Unless you think your goat is good enough to win the whole
thing, why not learn as you go? Maybe the dairy people are
naughtier, but at the Boer shows people help you. Anyway,
I wouldn't be afraid to ask somebody if they know an 
experienced kid that would do it for you. I've done it before
when I didn't like the judge.


----------



## JaLyn (Oct 10, 2012)

I"ve shown once in two dif rings so i knwo what it's like. It's more for if I can't..I don't really want to explain why. JUst want to know if anyone has used one and the ins and outs of it.


----------



## ThreeHavens (Oct 20, 2011)

Just bring a friend along! I showed for Stacey and I didn't know squat.


----------



## MOgoatlady (Oct 23, 2012)

I have done it, as a teenager I was brought to shows by my mentor even when my goat didn't join us. I would help her show her goats, since she almost always had more than one in the same class, and I also offered and was asked by other owners to help them, not just show but to hold goats, run errands, and almost anything else. My payment was always that my mentor fed me, and she had a deal with my mother that during the time I was with her I was her responsibility in all ways. I loved it because it gave me time away from home and family along with lots of goats.
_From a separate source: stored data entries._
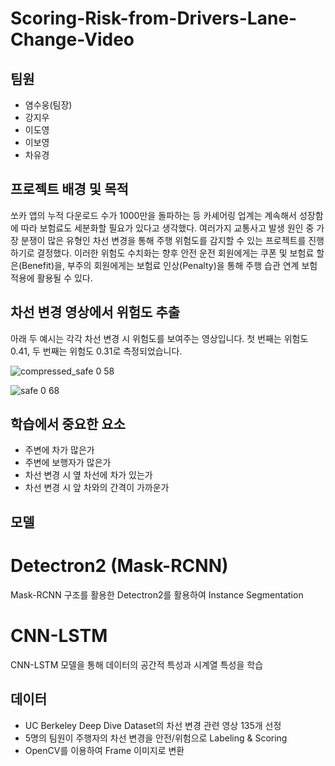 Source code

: # Scoring-Risk-from-Drivers-Lane-Change-Video

## 팀원
* 염수웅(팀장)
* 강지우
* 이도영
* 이보영
* 차유경

## 프로젝트 배경 및 목적

쏘카 앱의 누적 다운로드 수가 1000만을 돌파하는 등 카셰어링 업계는 계속해서 성장함에 따라 보험료도 세분화할 필요가 있다고 생각했다. 여러가지 교통사고 발생 원인 중 가장 분쟁이 많은 유형인 차선 변경을 통해 주행 위험도를 감지할 수 있는 프로젝트를 진행하기로 결정했다. 이러한 위험도 수치화는 향후 안전 운전 회원에게는 쿠폰 및 보험료 할은(Benefit)을, 부주의 회원에게는 보험료 인상(Penalty)을 통해 주행 습관 연계 보험 적용에 활용될 수 있다.
 
## 차선 변경 영상에서 위험도 추출

아래 두 예시는 각각 차선 변경 시 위험도를 보여주는 영상입니다. 첫 번째는 위험도 0.41, 두 번째는 위험도 0.31로 측정되었습니다.

![compressed_safe 0 58](https://user-images.githubusercontent.com/93107210/178995797-129dda5d-6d98-484a-9177-d6b08751947d.gif)

![safe 0 68](https://user-images.githubusercontent.com/93107210/178995930-6042e342-fbae-4c4a-964b-eac8faba80d7.gif)


## 학습에서 중요한 요소
* 주변에 차가 많은가
* 주변에 보행자가 많은가
* 차선 변경 시 옆 차선에 차가 있는가
* 차선 변경 시 앞 차와의 간격이 가까운가

## 모델

# Detectron2 (Mask-RCNN)
Mask-RCNN 구조를 활용한 Detectron2를 활용하여 Instance Segmentation

# CNN-LSTM
CNN-LSTM 모델을 통해 데이터의 공간적 특성과 시계열 특성을 학습

## 데이터
* UC Berkeley Deep Dive Dataset의 차선 변경 관련 영상 135개 선정
* 5명의 팀원이 주행자의 차선 변경을 안전/위험으로 Labeling & Scoring
* OpenCV를 이용하여 Frame 이미지로 변환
Because of my helping I was able to go to more shows, andhandle more goats. I was also able to go to a national convention with another goat owner who had seen me working and that I had helped. You may ask around for 4-h or ffa kids who want more showing experience, or consider younger kids who have bought goats from you.


----------



## kelebek (Oct 5, 2007)

most of the time people are willing to help if you have multiple goats in the same age class for a show at no charge. Now I have offered to take someone's goats, care for them, show them, and what not for a VERY small fee - as they do not want to go to the shows.


----------



## JaLyn (Oct 10, 2012)

I want to go to the shows and I want to show but ugh i hate telling this. I have a hard time being around crowds and people and being center of atttention. The goats are helping me but people make me extremely nervous to the point of anxiety problems. I hate telling this i really do. But sometimes I don't even lleave my place for weeks at a time. I'm better than i used to be but i am not sure if i can handle going in a ring. I even dread the hollidays because i know i have to go to someones house an be around people even if it's my own family. I have a few selective people that are my security blankets and i'm fine with them but new people i'm not so much. No one knows this because i can somewhat hide it but inside i'm dying. All I can think is please just pretend i'm not here. I've made it to some places made it the whole time i'm there but shook and cried the whole way home. This is why i ask.


----------



## ThreeHavens (Oct 20, 2011)

JaLyn, I'm the same way. It took me forever to get my permit because I was afraid of the strangers. It's odd, I love people and I do well with them, but not crowds, crowds intimidate me. I'm working through it too and have gotten myself excited about showing, but if showing is going to be more stressful than it's worth for you, I'm sure you'll be able to find someone that will enjoy helping you. :hug:


----------



## shibby7 (Feb 20, 2012)

I am the exact same way! I've gotten a lot worse since becoming a stay at home mom 5 yrs ago. 
I can go to shows to watch and help, but you won't catch me showing lol.


----------



## Dani-1995 (Mar 11, 2011)

I personally would do it for nothing. Unless of course I'm coming along way just to show for someone. In that case I'd charge for my hotel room and gas to get there. 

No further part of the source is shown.